Configure the tFTPFileList component, the tIterateToFlow component, and the tLogRow component to iterate all files and folders on the FTP root directory and display the names and paths of these files and folders on the console of Talend Studio.

  1. Double-click the tFTPFileList component to open its Basic settings view.

  2. Specify the connection details required to access the FTP server. In this example, select the Use an existing connection check box and from the Component list drop-down list displayed, select the connection component to reuse its connection details you have already defined.

  3. In the Remote directory field, specify the FTP server directory on which the files and folders will be iterated. In this example, it is /, which means the root directory of the FTP server.

  4. Clear the Move to the current directory check box.

  5. Double-click the tIterateToFlow component to open its Basic settings view.

  6. Click the button next to Edit schema to open the schema dialog box.

  7. Click the button to add two String type columns filename and filepath that will hold the names and paths of the files to be iterated respectively. When done, click OK to close the dialog box.

  8. In the Mapping table, set the values for the filename and filepath columns. In this example, the global variable ((String)globalMap.get("tFTPFileList_1_CURRENT_FILE")) for filename and the global variable ((String)globalMap.get("tFTPFileList_1_CURRENT_FILEPATH")) for filepath.

    Note that you can fill the values by pressing Ctrl + Space to access the global variables list and then selecting tFTPFileList_1_CURRENT_FILE and tFTPFileList_1_CURRENT_FILEPATH from the list.

  9. Double-click the tLogRow component to open its Basic settings view, and then select Table (print values in cells of a table) in the Mode area for better readability of the result.

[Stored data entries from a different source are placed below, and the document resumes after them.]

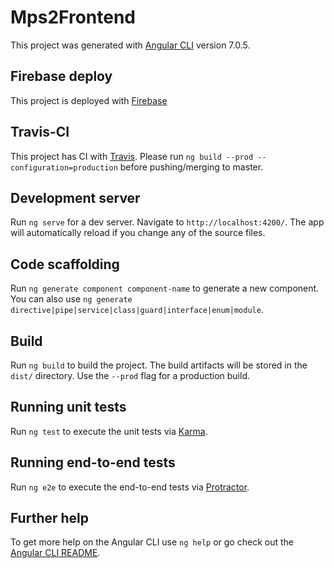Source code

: # Mps2Frontend

This project was generated with [Angular CLI](https://github.com/angular/angular-cli) version 7.0.5.

## Firebase deploy

This project is deployed with [Firebase](https://mps2-frontend.firebaseapp.com)

## Travis-CI

This project has CI with [Travis](https://travis-ci.org/ParaschivGeorge/mps2-frontend). Please run `ng build --prod --configuration=production` before pushing/merging to master.

## Development server

Run `ng serve` for a dev server. Navigate to `http://localhost:4200/`. The app will automatically reload if you change any of the source files.

## Code scaffolding

Run `ng generate component component-name` to generate a new component. You can also use `ng generate directive|pipe|service|class|guard|interface|enum|module`.

## Build

Run `ng build` to build the project. The build artifacts will be stored in the `dist/` directory. Use the `--prod` flag for a production build.

## Running unit tests

Run `ng test` to execute the unit tests via [Karma](https://karma-runner.github.io).

## Running end-to-end tests

Run `ng e2e` to execute the end-to-end tests via [Protractor](http://www.protractortest.org/).

## Further help

To get more help on the Angular CLI use `ng help` or go check out the [Angular CLI README](https://github.com/angular/angular-cli/blob/master/README.md).
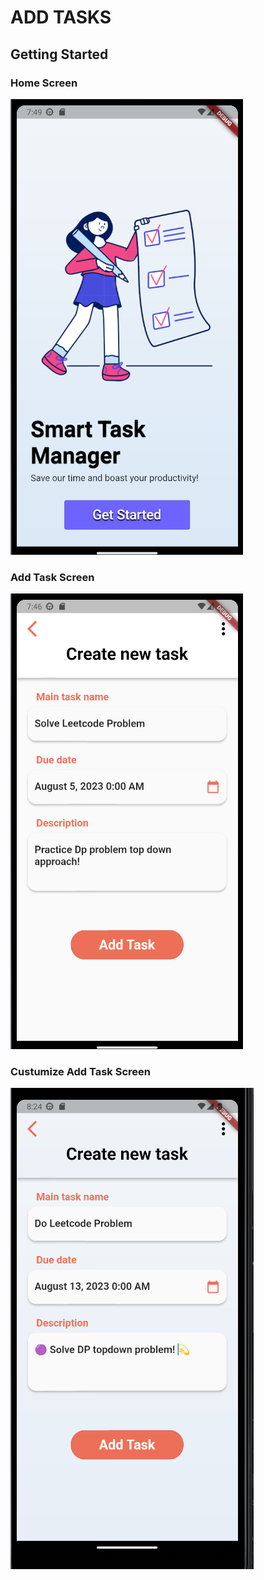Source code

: # ADD TASKS

## Getting Started
### Home Screen
<img src="https://github.com/duressa-feyissa/2023-project-phase-mobile-tasks/blob/main/on-boarding/add_task/screens/home.png" />

### Add Task Screen
<img src="https://github.com/duressa-feyissa/2023-project-phase-mobile-tasks/blob/main/on-boarding/add_task/screens/add_new_task.png" />

### Custumize Add Task Screen
<img src="https://github.com/duressa-feyissa/2023-project-phase-mobile-tasks/blob/main/on-boarding/add_task/screens/Custumize_Add_new_task.png" />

Getting files on the FTP server directory to a local directory

Configure the tFTPGet component to get only the text files on the FTP root directory to a local directory.

  1. Double-click the tFTPGet component to open its Basic settings view.

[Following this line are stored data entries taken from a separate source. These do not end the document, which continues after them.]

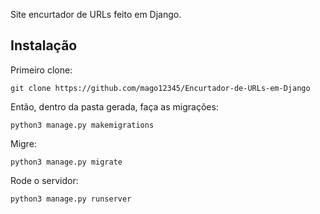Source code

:Site encurtador de URLs feito em Django.

Instalação
----------
Primeiro clone:

``git clone https://github.com/mago12345/Encurtador-de-URLs-em-Django``

Então, dentro da pasta gerada, faça as migrações:

``python3 manage.py makemigrations``

Migre:

``python3 manage.py migrate``

Rode o servidor:

``python3 manage.py runserver``
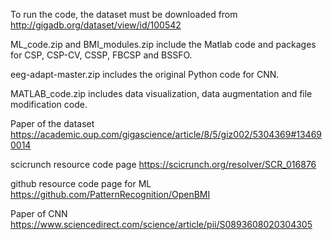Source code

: To run the code, the dataset must be downloaded from http://gigadb.org/dataset/view/id/100542

ML_code.zip and BMI_modules.zip include the Matlab code and packages for CSP, CSP-CV, CSSP, FBCSP and BSSFO.

eeg-adapt-master.zip includes the original Python code for CNN.

MATLAB_code.zip includes data visualization, data augmentation and file modification code.

Paper of the dataset
https://academic.oup.com/gigascience/article/8/5/giz002/5304369#134690014

scicrunch resource code page
https://scicrunch.org/resolver/SCR_016876

github resource code page for ML
https://github.com/PatternRecognition/OpenBMI

Paper of CNN
https://www.sciencedirect.com/science/article/pii/S0893608020304305
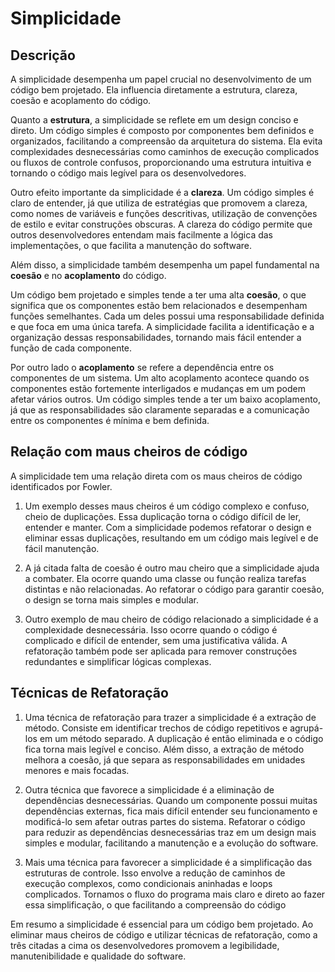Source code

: # Simplicidade

## Descrição

A simplicidade desempenha um papel crucial no desenvolvimento de um código bem projetado. Ela influencia diretamente a estrutura, clareza, coesão e acoplamento do código.

Quanto a **estrutura**, a simplicidade se reflete em um design conciso e direto. Um código simples é composto por componentes bem definidos e organizados, facilitando a compreensão da arquitetura do sistema. Ela evita complexidades desnecessárias como caminhos de execução complicados ou fluxos de controle confusos, proporcionando uma estrutura intuitiva e tornando o código mais legível para os desenvolvedores.

Outro efeito importante da simplicidade é a **clareza**. Um código simples é claro de entender, já que utiliza de estratégias que promovem a clareza, como nomes de variáveis e funções descritivas, utilização de convenções de estilo e evitar construções obscuras. A clareza do código permite que outros desenvolvedores entendam mais facilmente a lógica das implementações, o que facilita a manutenção do software.

Além disso, a simplicidade também desempenha um papel fundamental na **coesão** e no **acoplamento** do código. 

Um código bem projetado e simples tende a ter uma alta **coesão**, o que significa que os componentes estão bem relacionados e desempenham funções semelhantes. Cada um deles possui uma responsabilidade definida e que foca em uma única tarefa. A simplicidade facilita a identificação e a organização dessas responsabilidades, tornando mais fácil entender a função de cada componente.

Por outro lado o **acoplamento** se refere a dependência entre os componentes de um sistema. Um alto acoplamento acontece quando os componentes estão fortemente interligados e mudanças em um podem afetar vários outros. Um código simples tende a ter um baixo acoplamento, já que as responsabilidades são claramente separadas e a comunicação entre os componentes é mínima e bem definida.

## Relação com maus cheiros de código

A simplicidade tem uma relação direta com os maus cheiros de código identificados por Fowler.

1. Um exemplo desses maus cheiros é um código complexo e confuso, cheio de duplicações. Essa duplicação torna o código difícil de ler, entender e manter. Com a simplicidade podemos refatorar o design e eliminar essas duplicações, resultando em um código mais legível e de fácil manutenção.

2. A já citada falta de coesão é outro mau cheiro que a simplicidade ajuda a combater. Ela ocorre quando uma classe ou função realiza tarefas distintas e não relacionadas. Ao refatorar o código para garantir coesão, o design se torna mais simples e modular.

3. Outro exemplo de mau cheiro de código relacionado a simplicidade é a complexidade desnecessária. Isso ocorre quando o código é complicado e difícil de entender, sem uma justificativa válida. A refatoração também pode ser aplicada para remover construções redundantes e simplificar lógicas complexas.

## Técnicas de Refatoração

1. Uma técnica de refatoração para trazer a simplicidade é a extração de método. Consiste em identificar trechos de código repetitivos e agrupá-los em um método separado. A duplicação é então eliminada e o código fica torna mais legível e conciso. Além disso, a extração de método melhora a coesão, já que separa as responsabilidades em unidades menores e mais focadas.

2. Outra técnica que favorece a simplicidade é a eliminação de dependências desnecessárias. Quando um componente possui muitas dependências externas, fica mais difícil entender seu funcionamento e modificá-lo sem afetar outras partes do sistema. Refatorar o código para reduzir as dependências desnecessárias traz em um design mais simples e modular, facilitando a manutenção e a evolução do software.

3. Mais uma técnica para favorecer a simplicidade é a simplificação das estruturas de controle. Isso envolve a redução de caminhos de execução complexos, como condicionais aninhadas e loops complicados. Tornamos o fluxo do programa mais claro e direto ao fazer essa simplificação, o que facilitando a compreensão do código

Em resumo a simplicidade é essencial para um código bem projetado. Ao eliminar maus cheiros de código e utilizar técnicas de refatoração, como a três citadas a cima os desenvolvedores promovem a legibilidade, manutenibilidade e qualidade do software.
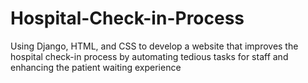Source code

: # Hospital-Check-in-Process
Using Django, HTML, and CSS to develop a website that improves the hospital check-in process by automating tedious tasks for staff and enhancing the patient waiting experience
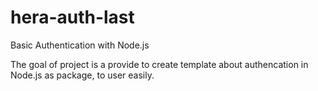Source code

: # hera-auth-last
Basic Authentication with Node.js

The goal of project is a provide to create template about authencation in Node.js as package, to user easily. 
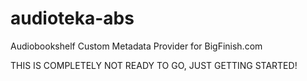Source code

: # audioteka-abs
Audiobookshelf Custom Metadata Provider for BigFinish.com

THIS IS COMPLETELY NOT READY TO GO, JUST GETTING STARTED!


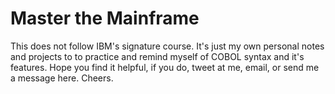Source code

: # Master the Mainframe

This does not follow IBM's signature course. It's just my own personal notes and projects to to practice and remind myself of COBOL syntax and it's features. Hope you find it helpful, if you do, tweet at me, email, or send me a message here. Cheers.


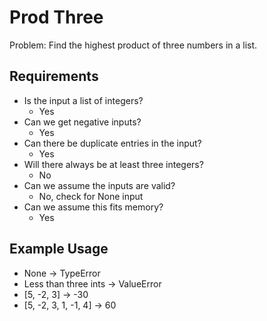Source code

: # Prod Three

Problem: Find the highest product of three numbers in a list.

## Requirements

- Is the input a list of integers?
  - Yes
- Can we get negative inputs?
  - Yes
- Can there be duplicate entries in the input?
  - Yes
- Will there always be at least three integers?
  - No
- Can we assume the inputs are valid?
  - No, check for None input
- Can we assume this fits memory?
  - Yes

## Example Usage

- None -> TypeError
- Less than three ints -> ValueError
- [5, -2, 3] -> -30
- [5, -2, 3, 1, -1, 4] -> 60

  2. Specify the connection details required to access the FTP server. In this example, select the Use an existing connection check box and from the Component list drop-down list displayed, select the connection component to reuse its connection details you have already defined.

  3. In the Local directory field, specify the local directory to which the files and folders will be downloaded. In this example, it is D:/FtpDownloads.

  4. In the Remote directory field, specify the FTP server directory under which the files and folders will be downloaded. In this example, it is /, which means the root directory of the FTP server.

  5. In the Files table, click the [+] button to add a line and in the Filemask column field, enter *.txt between double quotation marks to get only the text files on the FTP directory to the local directory.

Closing the connection to the FTP server

Configure the tFTPClose component to close the connection to the FTP server.

  1. Double-click the tFTPClose component to open its Basic settings view.

  2. From the Component list drop-down list, select the tFTPConnection component that opens the connection you need to close. In this example, only one tFTPConnection component is used and it is selected by default.

Executing the Job to list and get files/folders on the FTP directory

After setting up the Job and configuring the components used in the Job for listing and getting files/folders on the FTP directory, you can then execute the Job and verify the Job execution result.

  1. Press Ctrl + S to save the Job.

  2. Press F6 to execute the Job.

    As shown above, the names and paths of the files and folders on the FTP server root directory are displayed on the console, and only the text files are downloaded to the specified local directory.